- Try it -
Pictures should not appear in the copy; the records themselves must be written out exactly.

==== Extracted material ====

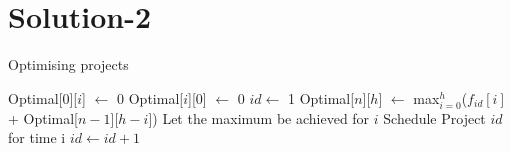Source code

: \documentclass[a4paper,10pt]{article}
\begin{document}
\section{Solution-2}
\begin{algorithm}
 \caption{Optimising projects}
 \begin{algorithmic}
     \State Optimal[$0$][$i$] $\gets$ 0
    \EndFor
     \State Optimal[$i$][$0$] $\gets$ 0
    \EndFor
    \State $id \gets$ 1
      \State Optimal[$n$][$h$] $\gets$ max$_{i=0}^{h}$($f_{id}[i]$ + Optimal[$n-1$][$h-i$])
      \State Let the maximum be achieved for $i$
      \State Schedule Project $id$ for time i
      \State $id \gets id + 1$
     \EndFor
    \EndFor
  \EndFunction
 \end{algorithmic}
\end{algorithm}
\end{document}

====

- Answer below -
Source code

: \documentclass[a4paper,10pt]{article}
\begin{document}
\section{Solution-2}
\begin{algorithm}
 \caption{Optimising projects}
 \begin{algorithmic}
     \State Optimal[$0$][$i$] $\gets$ 0
    \EndFor
     \State Optimal[$i$][$0$] $\gets$ 0
    \EndFor
    \State $id \gets$ 1
      \State Optimal[$n$][$h$] $\gets$ max$_{i=0}^{h}$($f_{id}[i]$ + Optimal[$n-1$][$h-i$])
      \State Let the maximum be achieved for $i$
      \State Schedule Project $id$ for time i
      \State $id \gets id + 1$
     \EndFor
    \EndFor
  \EndFunction
 \end{algorithmic}
\end{algorithm}
\end{document}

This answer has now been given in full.